When I first stumbled onto PUA, I thought it was cool since it gave me courage to approach women. However, due to me being a moron, I adhered to it too much, and repelled some cute girls that were into me. Now I have no courage and I feel like a scumbag each time that I come across the girls that I approached. Currently my approaches are normal, my conversations are ordinary, and there is no supplication in order to "create attraction." A girl is into you at first sight or she's not, unless you have Ferrari around the corner. 

A lot of the men I know harbor resentment against women, in one way or another. They're decent looking guys for the most part, but are not financially successful, mature (older age +25). I'm youthful, I'm inexperienced, and worst of all I'm mediocre, no woman at the prime of her beauty would dare waste time on schmuck like me. Guess what type of women I attract? Average to good looking women depending on their age. Women my age and older don't give me the time of their day, but something magical happens when I pursue women that are at least 2 years younger; I actually start getting positive responses.

Anyhow these are blogs that dedicate to debunk PUA, and even go as far to ridicule it.
http://anti-pua-johnny.blogspot.de/
http://aaronsleazy.blogspot.com/2013/10/friendships-in-real-world.html
The Black Pill | There is no personal solution to systemic problems, and feminism/women is a systemic problem.
Nigel's Big Game Blog | Loving larger women. Fat acceptance. Seduction.


----------



## VeraH (Mar 27, 2013)

marked174 said:


> We've been over this. A wrench can be used to swat a fly, but it's not it's designed purpose.

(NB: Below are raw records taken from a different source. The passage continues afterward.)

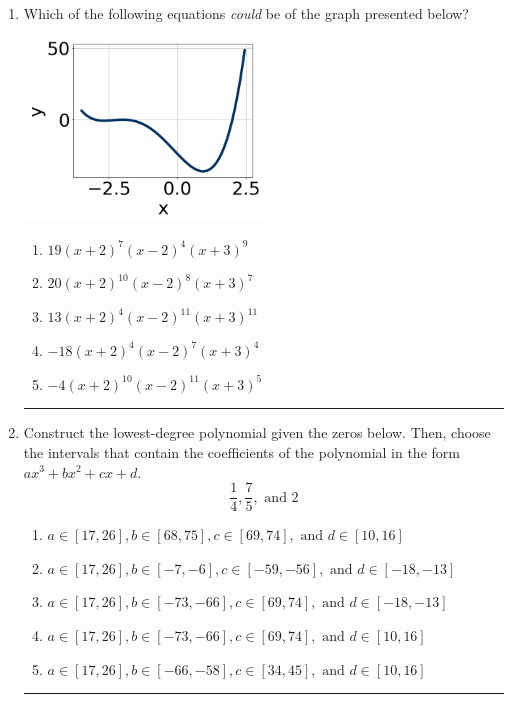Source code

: \documentclass[14pt]{extbook}
\newcommand{\litem}[1]{\item#1\hspace*{-1cm}\rule{\textwidth}{0.4pt}}
\begin{document}
\begin{enumerate}
{\begin{enumerate}[label=\Alph*.]
\end{enumerate} }
\litem{
Which of the following equations \textit{could} be of the graph presented below?
\begin{center}
    \includegraphics[width=0.5\textwidth]{../Figures/polyGraphToFunctionB.png}
\end{center}
\begin{enumerate}[label=\Alph*.]
\item \( 19(x + 2)^{7} (x - 2)^{4} (x + 3)^{9} \)
\item \( 20(x + 2)^{10} (x - 2)^{8} (x + 3)^{7} \)
\item \( 13(x + 2)^{4} (x - 2)^{11} (x + 3)^{11} \)
\item \( -18(x + 2)^{4} (x - 2)^{7} (x + 3)^{4} \)
\item \( -4(x + 2)^{10} (x - 2)^{11} (x + 3)^{5} \)

\end{enumerate} }
\litem{
Construct the lowest-degree polynomial given the zeros below. Then, choose the intervals that contain the coefficients of the polynomial in the form $ax^3+bx^2+cx+d$.\[ \frac{1}{4}, \frac{7}{5}, \text{ and } 2 \]\begin{enumerate}[label=\Alph*.]
\item \( a \in [17, 26], b \in [68, 75], c \in [69, 74], \text{ and } d \in [10, 16] \)
\item \( a \in [17, 26], b \in [-7, -6], c \in [-59, -56], \text{ and } d \in [-18, -13] \)
\item \( a \in [17, 26], b \in [-73, -66], c \in [69, 74], \text{ and } d \in [-18, -13] \)
\item \( a \in [17, 26], b \in [-73, -66], c \in [69, 74], \text{ and } d \in [10, 16] \)
\item \( a \in [17, 26], b \in [-66, -58], c \in [34, 45], \text{ and } d \in [10, 16] \)


\end{enumerate}}
\end{enumerate}
\end{document}
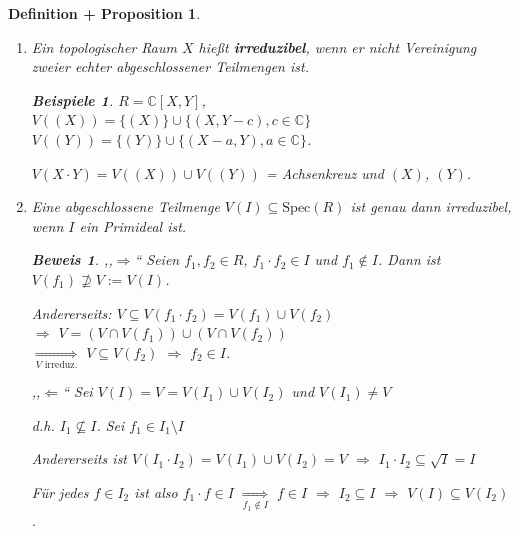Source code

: \documentclass[a4paper,12pt]{scrbook}
\theoremstyle{break}
\newtheorem{DefProp}[Def]{Definition + Proposition}
\theoremstyle{nonumberbreak}
\newtheorem{Bew}{Beweis}
\newtheorem{nnBsp}{Beispiele}
\theoremstyle{nonumberplain}
\newcommand{\emp}[1]{\textbf{\emph{#1}}}
\begin{document}
\begin{DefProp}

\begin{enumerate}
\item[a)] Ein topologischer Raum $X$ hießt \emp{irreduzibel}, wenn er nicht Vereinigung zweier echter abgeschlossener Teilmengen ist.

\begin{nnBsp}
$R = \mathbb{C}[X,Y]$,\\
$V((X)) = \{ (X) \} \cup \{ (X, Y - c), c \in \mathbb{C} \}$\\
$V((Y)) = \{ (Y) \} \cup \{ (X -a, Y), a \in \mathbb{C} \}$.

$V(X \cdot Y) = V( (X) ) \cup V( (Y) )$ = Achsenkreuz und $(X)$, $(Y)$.
\end{nnBsp}

\item[b)] Eine abgeschlossene Teilmenge $V(I) \subseteq \textrm{Spec}(R)$ ist genau dann irreduzibel, wenn $I$ ein Primideal ist.

\begin{Bew}
,,$\Rightarrow$`` Seien $f_1, f_2 \in R$, $f_1 \cdot f_2 \in I$ und $f_1 \notin I$. Dann ist $V(f_1) \nsupseteq V := V(I)$.

Andererseits: $V \subseteq V(f_1 \cdot f_2) = V(f_1) \cup V(f_2)$\\
$\Rightarrow$ $V = (V \cap V(f_1)) \cup (V \cap V(f_2))$\\
$\underset{V \text{ irreduz.}}\Longrightarrow$ $V \subseteq V(f_2)$ $\Rightarrow$ $f_2 \in I$.

,,$\Leftarrow$`` Sei $V(I) = V = V(I_1) \cup V(I_2)$ und $V(I_1) \neq V$

d.h. $I_1 \nsubseteq I$. Sei $f_1 \in I_1 \setminus I$

Andererseits ist $V(I_1 \cdot I_2) = V(I_1) \cup V(I_2) = V$ $\Rightarrow$ $I_1 \cdot I_2 \subseteq \sqrt{I} = I$

Für jedes $f \in I_2$ ist also $f_1 \cdot f \in I$ $\underset{f_1 \notin I}\Rightarrow$ $f \in I$ $\Rightarrow$ $I_2 \subseteq I$ $\Rightarrow$ $V(I) \subseteq V(I_2)$.

\end{Bew}

\end{enumerate}

\end{DefProp}
\end{document}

Makeup > worn/applied > enhances aesthetic appeal of woman. 
Clothes/style > worn/applied > enhances aesthetic appeal of man.

Both intend to look presentable to their liking and to the world. Not everyone seeks a relationship. Though SOME intend to attract a mate. PUA is 100% to attract women via whatever means, be it self-improvement (under PUA wrongful guidance). 



> Then don't say that men can get sex whenever they want, when they clearly cannot.


You were talking about female priveledges (sp?). Which is that we can refuse sex. Sure. 
What about male priveledges (sp?). Which is that you can refuse commitment. 
Though it could be vice versa, but this *tends* to be the trend. 

Further, I want a million dollars today, can I please, please get a million dollars today? No, son/girly, you can't, don't pout. Find a way to achieve it (hopefully via the right/ethical way). 



> No I'm not. When you said that "feminism sees equality when women can do anything a man can do" I didn't assume you were talking about growing mustaches. Why in the world would you think that I did?


 is your reply to mine, which was a reply to this:


> Feminism sees equality when women can do anything a man can do, and completely ignores the the *things that woman can do which men can not. I*t is a one-sided view of equality at best (which is the exact opposite of equality).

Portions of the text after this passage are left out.